- Your assignment
Note each line of the entries that includes "task". Then copy those lines.
^^^^^^^^
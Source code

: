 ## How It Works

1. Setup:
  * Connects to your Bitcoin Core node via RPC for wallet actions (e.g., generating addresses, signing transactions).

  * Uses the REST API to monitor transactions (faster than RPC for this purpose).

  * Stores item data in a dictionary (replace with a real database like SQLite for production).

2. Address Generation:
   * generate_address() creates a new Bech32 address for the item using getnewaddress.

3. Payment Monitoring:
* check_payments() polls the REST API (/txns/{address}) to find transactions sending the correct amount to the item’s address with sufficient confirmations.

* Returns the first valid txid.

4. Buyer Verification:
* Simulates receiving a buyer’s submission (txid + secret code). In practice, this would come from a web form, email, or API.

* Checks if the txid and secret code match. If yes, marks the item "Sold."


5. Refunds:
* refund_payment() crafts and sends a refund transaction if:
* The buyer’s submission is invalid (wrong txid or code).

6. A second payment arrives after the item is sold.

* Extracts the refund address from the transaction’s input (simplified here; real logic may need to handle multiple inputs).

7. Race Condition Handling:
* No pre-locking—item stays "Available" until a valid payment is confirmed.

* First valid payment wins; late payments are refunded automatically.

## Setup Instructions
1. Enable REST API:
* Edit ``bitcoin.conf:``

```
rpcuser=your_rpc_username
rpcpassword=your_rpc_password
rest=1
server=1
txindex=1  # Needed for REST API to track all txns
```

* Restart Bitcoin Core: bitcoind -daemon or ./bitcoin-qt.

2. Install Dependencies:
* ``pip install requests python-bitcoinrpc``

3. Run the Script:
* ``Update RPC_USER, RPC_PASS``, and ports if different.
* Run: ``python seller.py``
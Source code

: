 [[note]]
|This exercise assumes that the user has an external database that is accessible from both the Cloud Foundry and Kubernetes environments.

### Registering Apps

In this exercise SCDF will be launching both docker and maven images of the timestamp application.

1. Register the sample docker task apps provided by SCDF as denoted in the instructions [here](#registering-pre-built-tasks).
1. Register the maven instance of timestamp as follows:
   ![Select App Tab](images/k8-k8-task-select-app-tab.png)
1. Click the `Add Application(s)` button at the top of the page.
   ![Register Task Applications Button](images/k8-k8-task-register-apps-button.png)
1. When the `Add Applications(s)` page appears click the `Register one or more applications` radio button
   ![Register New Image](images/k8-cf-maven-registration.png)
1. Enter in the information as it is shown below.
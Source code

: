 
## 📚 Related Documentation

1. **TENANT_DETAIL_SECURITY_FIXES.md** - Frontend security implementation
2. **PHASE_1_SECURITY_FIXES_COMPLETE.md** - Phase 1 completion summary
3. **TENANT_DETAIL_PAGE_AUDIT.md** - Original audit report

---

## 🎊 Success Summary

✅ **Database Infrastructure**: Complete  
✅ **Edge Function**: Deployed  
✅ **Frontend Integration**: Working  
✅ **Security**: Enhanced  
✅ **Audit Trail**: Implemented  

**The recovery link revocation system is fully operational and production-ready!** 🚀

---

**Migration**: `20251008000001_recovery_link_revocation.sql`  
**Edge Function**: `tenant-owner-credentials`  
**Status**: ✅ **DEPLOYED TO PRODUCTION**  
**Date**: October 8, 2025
^^^^^^^^
- Answer box
1. Register the sample docker task apps provided by SCDF as denoted in the instructions [here](#registering-pre-built-tasks).
   ![Select App Tab](images/k8-k8-task-select-app-tab.png)
   ![Register Task Applications Button](images/k8-k8-task-register-apps-button.png)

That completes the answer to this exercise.